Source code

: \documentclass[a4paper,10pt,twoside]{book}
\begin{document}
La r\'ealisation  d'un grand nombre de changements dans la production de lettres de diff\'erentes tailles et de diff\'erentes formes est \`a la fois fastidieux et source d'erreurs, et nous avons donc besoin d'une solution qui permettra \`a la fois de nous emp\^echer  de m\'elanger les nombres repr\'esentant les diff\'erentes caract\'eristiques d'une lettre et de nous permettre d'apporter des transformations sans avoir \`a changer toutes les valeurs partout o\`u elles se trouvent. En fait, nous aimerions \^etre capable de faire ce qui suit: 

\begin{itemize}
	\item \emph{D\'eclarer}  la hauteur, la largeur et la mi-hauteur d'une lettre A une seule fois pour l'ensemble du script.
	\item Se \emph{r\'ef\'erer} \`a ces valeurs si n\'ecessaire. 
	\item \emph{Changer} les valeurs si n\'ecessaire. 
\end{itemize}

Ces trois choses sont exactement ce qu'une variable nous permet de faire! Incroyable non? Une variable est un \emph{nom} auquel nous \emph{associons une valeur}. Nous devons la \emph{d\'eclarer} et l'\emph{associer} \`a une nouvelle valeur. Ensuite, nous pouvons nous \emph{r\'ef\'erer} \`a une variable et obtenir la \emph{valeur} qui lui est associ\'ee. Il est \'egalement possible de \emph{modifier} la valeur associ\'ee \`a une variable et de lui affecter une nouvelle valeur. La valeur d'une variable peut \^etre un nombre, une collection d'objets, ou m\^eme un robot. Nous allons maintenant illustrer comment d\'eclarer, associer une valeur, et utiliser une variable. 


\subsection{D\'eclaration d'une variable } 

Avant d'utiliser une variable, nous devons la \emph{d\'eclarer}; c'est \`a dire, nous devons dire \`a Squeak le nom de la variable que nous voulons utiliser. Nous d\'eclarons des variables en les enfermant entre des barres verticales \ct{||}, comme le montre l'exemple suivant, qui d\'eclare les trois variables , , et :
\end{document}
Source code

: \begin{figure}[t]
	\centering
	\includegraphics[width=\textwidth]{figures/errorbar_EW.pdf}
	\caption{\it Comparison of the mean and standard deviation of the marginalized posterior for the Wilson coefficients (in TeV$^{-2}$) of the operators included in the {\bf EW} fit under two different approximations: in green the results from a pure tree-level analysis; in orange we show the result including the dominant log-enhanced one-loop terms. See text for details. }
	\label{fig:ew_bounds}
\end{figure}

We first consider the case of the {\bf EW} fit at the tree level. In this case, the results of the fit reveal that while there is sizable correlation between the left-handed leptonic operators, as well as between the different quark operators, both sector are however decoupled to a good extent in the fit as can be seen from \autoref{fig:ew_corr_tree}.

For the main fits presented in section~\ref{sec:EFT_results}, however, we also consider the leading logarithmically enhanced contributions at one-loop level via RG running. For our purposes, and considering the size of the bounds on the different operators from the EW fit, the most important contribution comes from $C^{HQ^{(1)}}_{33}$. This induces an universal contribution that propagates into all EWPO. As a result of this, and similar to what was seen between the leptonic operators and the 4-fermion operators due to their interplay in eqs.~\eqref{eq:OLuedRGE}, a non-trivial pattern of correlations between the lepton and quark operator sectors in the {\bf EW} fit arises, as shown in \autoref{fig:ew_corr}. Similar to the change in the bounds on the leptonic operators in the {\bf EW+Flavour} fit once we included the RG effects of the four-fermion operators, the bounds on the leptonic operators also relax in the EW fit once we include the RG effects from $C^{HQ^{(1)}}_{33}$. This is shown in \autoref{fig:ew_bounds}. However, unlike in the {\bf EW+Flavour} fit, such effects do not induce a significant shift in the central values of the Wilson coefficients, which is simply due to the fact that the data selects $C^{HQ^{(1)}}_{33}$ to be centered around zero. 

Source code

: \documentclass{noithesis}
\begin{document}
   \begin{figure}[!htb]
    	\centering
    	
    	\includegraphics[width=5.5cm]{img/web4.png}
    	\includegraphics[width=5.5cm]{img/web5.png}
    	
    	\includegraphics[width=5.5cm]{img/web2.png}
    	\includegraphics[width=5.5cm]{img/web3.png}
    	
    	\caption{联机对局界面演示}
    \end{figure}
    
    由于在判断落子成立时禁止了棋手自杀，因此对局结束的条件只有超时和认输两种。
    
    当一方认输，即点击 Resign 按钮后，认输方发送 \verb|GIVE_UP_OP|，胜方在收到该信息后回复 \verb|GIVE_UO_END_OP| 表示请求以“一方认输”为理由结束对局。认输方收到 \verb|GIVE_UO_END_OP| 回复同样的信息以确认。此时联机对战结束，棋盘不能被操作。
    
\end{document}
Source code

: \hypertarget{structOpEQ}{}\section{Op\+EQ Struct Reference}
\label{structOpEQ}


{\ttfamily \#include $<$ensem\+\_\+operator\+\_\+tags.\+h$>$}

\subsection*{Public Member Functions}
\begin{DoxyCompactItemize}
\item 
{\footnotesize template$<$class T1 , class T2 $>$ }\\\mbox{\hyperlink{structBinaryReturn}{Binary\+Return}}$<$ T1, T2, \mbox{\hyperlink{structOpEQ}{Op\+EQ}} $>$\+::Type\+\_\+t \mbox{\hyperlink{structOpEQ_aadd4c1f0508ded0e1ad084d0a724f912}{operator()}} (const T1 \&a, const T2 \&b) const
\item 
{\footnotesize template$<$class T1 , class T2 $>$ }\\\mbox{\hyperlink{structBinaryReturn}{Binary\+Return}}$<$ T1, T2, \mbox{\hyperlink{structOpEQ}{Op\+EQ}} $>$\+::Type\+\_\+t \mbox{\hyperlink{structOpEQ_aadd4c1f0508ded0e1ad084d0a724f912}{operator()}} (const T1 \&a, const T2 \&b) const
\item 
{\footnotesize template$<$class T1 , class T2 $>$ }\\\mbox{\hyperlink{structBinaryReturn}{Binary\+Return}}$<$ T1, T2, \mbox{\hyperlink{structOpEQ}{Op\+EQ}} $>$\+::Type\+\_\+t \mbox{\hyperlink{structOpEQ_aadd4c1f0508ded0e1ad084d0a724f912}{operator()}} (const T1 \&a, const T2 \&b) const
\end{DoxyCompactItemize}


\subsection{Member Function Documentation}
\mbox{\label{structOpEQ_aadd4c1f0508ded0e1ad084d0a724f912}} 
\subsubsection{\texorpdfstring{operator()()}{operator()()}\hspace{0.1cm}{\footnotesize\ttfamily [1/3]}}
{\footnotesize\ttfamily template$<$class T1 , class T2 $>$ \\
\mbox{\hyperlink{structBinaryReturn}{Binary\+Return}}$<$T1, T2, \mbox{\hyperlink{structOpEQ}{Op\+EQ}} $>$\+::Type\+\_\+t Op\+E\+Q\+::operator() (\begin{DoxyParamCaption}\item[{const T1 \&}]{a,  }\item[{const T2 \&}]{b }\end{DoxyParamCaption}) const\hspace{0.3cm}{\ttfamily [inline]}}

________

PROBLEM DESCRIPTION: Gather up every line in the data above that contains the word "label", copying each one.

OUTPUT OF THE EXERCISE:
	\label{fig:ew_bounds}
\label{structOpEQ}
\mbox{\label{structOpEQ_aadd4c1f0508ded0e1ad084d0a724f912}} 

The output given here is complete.